Nono momento: Roland Garros 2023. Sì, è vero, c’è il terzo turno degli Australian Open 2021 di mezzo, ci sono diversi momenti particolari, ma qui c’è una ratio personale. Rimontò una partita di quelle sue, indomabili, con la svizzera Jil Teichmann. 3-6 6-4 6-2. Ma, dietro, c’era qualcosa. E non di piccolo. Era morta da poco la nonna, e fu il suo momento più difficile. Lei, a Parigi, sui “suoi” campi, e un dolore enorme con il quale è scesa in campo. E, nonostante tutto, ce l’ha fatta. Ognuno ha la propria storia per affrontare le problematiche personali. Questa è la sua, e ha qualcosa che di banale non ha nulla.

Decimo momento: US Open 2024. L’ultimo terzo turno Slam. Quello che racconta di una Sara Errani ormai visibilmente libera nel suo tennis, totalmente imprevedibile in varie occasioni, capace di superare due in un buon momento come Bucsa e Dolehide. E pazienza se poi arriva il 6-2 6-2 firmato Diana Shnaider.
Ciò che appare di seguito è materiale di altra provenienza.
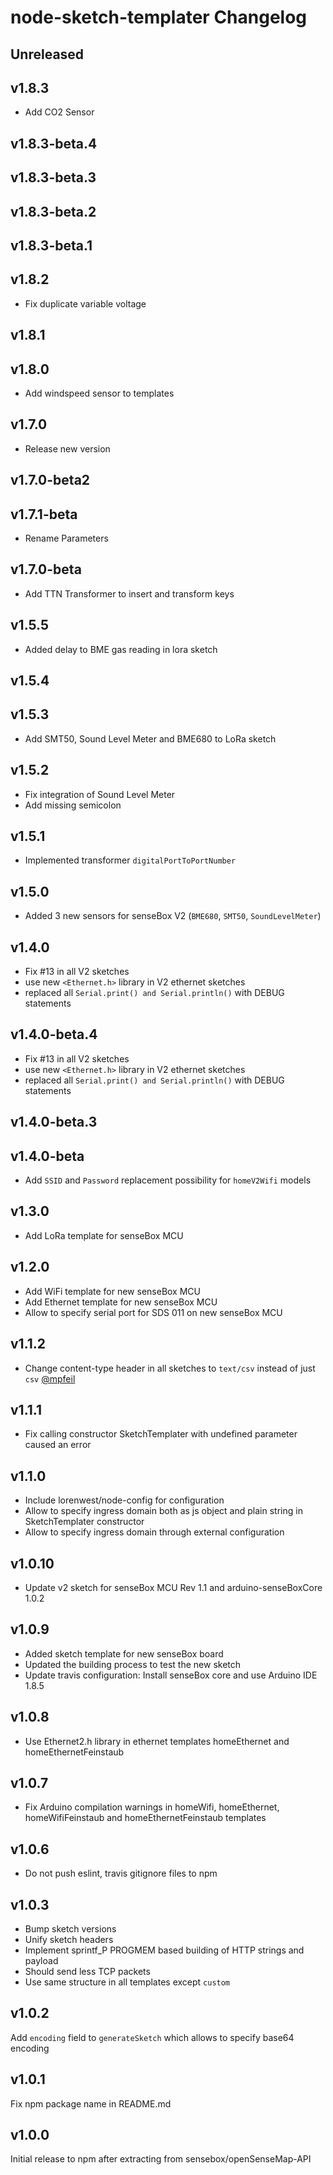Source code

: # node-sketch-templater Changelog

## Unreleased

## v1.8.3
- Add CO2 Sensor

## v1.8.3-beta.4

## v1.8.3-beta.3

## v1.8.3-beta.2

## v1.8.3-beta.1

## v1.8.2
- Fix duplicate variable voltage

## v1.8.1

## v1.8.0
- Add windspeed sensor to templates

## v1.7.0
- Release new version

## v1.7.0-beta2

## v1.7.1-beta
- Rename Parameters

## v1.7.0-beta
- Add TTN Transformer to insert and transform keys

## v1.5.5
- Added delay to BME gas reading in lora sketch

## v1.5.4

## v1.5.3
- Add SMT50, Sound Level Meter and BME680 to LoRa sketch

## v1.5.2
- Fix integration of Sound Level Meter
- Add missing semicolon

## v1.5.1
- Implemented transformer `digitalPortToPortNumber`

## v1.5.0
- Added 3 new sensors for senseBox V2 (`BME680`, `SMT50`, `SoundLevelMeter`)

## v1.4.0
- Fix #13 in all V2 sketches
- use new `<Ethernet.h>` library in V2 ethernet sketches
- replaced all `Serial.print() and Serial.println()` with DEBUG statements

## v1.4.0-beta.4
- Fix #13 in all V2 sketches
- use new `<Ethernet.h>` library in V2 ethernet sketches
- replaced all `Serial.print() and Serial.println()` with DEBUG statements

## v1.4.0-beta.3

## v1.4.0-beta
- Add `SSID` and `Password` replacement possibility for `homeV2Wifi` models

## v1.3.0
- Add LoRa template for senseBox MCU

## v1.2.0
- Add WiFi template for new senseBox MCU
- Add Ethernet template for new senseBox MCU
- Allow to specify serial port for SDS 011 on new senseBox MCU

## v1.1.2
- Change content-type header in all sketches to `text/csv` instead of just `csv` [@mpfeil](https://github.com/mpfeil)

## v1.1.1
- Fix calling constructor SketchTemplater with undefined parameter caused an error

## v1.1.0
- Include lorenwest/node-config for configuration
- Allow to specify ingress domain both as js object and plain string in SketchTemplater constructor
- Allow to specify ingress domain through external configuration

## v1.0.10
- Update v2 sketch for senseBox MCU Rev 1.1 and arduino-senseBoxCore 1.0.2

## v1.0.9
- Added sketch template for new senseBox board
- Updated the building process to test the new sketch
- Update travis configuration: Install senseBox core and use Arduino IDE 1.8.5

## v1.0.8
- Use Ethernet2.h library in ethernet templates homeEthernet and homeEthernetFeinstaub

## v1.0.7
- Fix Arduino compilation warnings in homeWifi, homeEthernet, homeWifiFeinstaub and homeEthernetFeinstaub templates

## v1.0.6
- Do not push eslint, travis gitignore files to npm

## v1.0.3
- Bump sketch versions
- Unify sketch headers
- Implement sprintf_P PROGMEM based building of HTTP strings and payload
- Should send less TCP packets
- Use same structure in all templates except `custom`

## v1.0.2
Add `encoding` field to `generateSketch` which allows to specify base64 encoding

## v1.0.1
Fix npm package name in README.md

## v1.0.0
Initial release to npm after extracting from sensebox/openSenseMap-API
Quello è il picco finale di una carriera nella quale, per 18 anni di fila, in un modo o nell’altro, ha raggiunto almeno un quarto di finale in un torneo sul circuito maggiore.

Come già detto, si è lasciato fuori tutto il discorso legato al doppio. Con quello i momenti diventerebbero tanti: l’accoppiata con Roberta Vinci, i cinque Slam vinti, la battaglia incredibile con le Williams a Melbourne 2013, fino al nuovo viaggio con Jasmine Paolini. Qui sta la chiave: quel viaggio è tuttora in corso. Non è finito con le due vittorie consecutive a Roma, non è finito con l’oro olimpico. Questo può ancora regalare diverse emozioni. Per quelle sarà il tempo a decidere.